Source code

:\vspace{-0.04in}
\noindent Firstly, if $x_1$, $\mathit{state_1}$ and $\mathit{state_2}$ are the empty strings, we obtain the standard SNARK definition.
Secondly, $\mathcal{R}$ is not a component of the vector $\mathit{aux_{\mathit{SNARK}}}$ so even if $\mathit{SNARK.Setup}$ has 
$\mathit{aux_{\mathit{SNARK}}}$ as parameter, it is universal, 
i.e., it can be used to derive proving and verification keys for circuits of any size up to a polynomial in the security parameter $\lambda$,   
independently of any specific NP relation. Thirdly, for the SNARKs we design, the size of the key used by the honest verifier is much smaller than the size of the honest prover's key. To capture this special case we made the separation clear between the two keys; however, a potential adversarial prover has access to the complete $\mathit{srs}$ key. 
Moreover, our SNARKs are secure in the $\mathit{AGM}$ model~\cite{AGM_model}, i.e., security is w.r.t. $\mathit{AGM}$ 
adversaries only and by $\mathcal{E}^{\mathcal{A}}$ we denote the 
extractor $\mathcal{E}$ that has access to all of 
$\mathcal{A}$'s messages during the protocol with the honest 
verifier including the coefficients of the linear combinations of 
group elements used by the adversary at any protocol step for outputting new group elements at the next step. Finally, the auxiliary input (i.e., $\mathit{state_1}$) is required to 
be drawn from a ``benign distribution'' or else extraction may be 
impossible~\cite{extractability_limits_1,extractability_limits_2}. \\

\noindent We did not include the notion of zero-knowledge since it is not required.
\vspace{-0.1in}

◆ ◆ ◆ ◆

**Task item**
This exercise calls for the entries to be restated exactly.

**Expected answer**
Source code

:\vspace{-0.04in}
\noindent Firstly, if $x_1$, $\mathit{state_1}$ and $\mathit{state_2}$ are the empty strings, we obtain the standard SNARK definition.
Secondly, $\mathcal{R}$ is not a component of the vector $\mathit{aux_{\mathit{SNARK}}}$ so even if $\mathit{SNARK.Setup}$ has 
$\mathit{aux_{\mathit{SNARK}}}$ as parameter, it is universal, 
i.e., it can be used to derive proving and verification keys for circuits of any size up to a polynomial in the security parameter $\lambda$,   
independently of any specific NP relation. Thirdly, for the SNARKs we design, the size of the key used by the honest verifier is much smaller than the size of the honest prover's key. To capture this special case we made the separation clear between the two keys; however, a potential adversarial prover has access to the complete $\mathit{srs}$ key. 
Moreover, our SNARKs are secure in the $\mathit{AGM}$ model~\cite{AGM_model}, i.e., security is w.r.t. $\mathit{AGM}$ 
adversaries only and by $\mathcal{E}^{\mathcal{A}}$ we denote the 
extractor $\mathcal{E}$ that has access to all of 
$\mathcal{A}$'s messages during the protocol with the honest 
verifier including the coefficients of the linear combinations of 
group elements used by the adversary at any protocol step for outputting new group elements at the next step. Finally, the auxiliary input (i.e., $\mathit{state_1}$) is required to 
be drawn from a ``benign distribution'' or else extraction may be 
impossible~\cite{extractability_limits_1,extractability_limits_2}. \\

\noindent We did not include the notion of zero-knowledge since it is not required.
\vspace{-0.1in}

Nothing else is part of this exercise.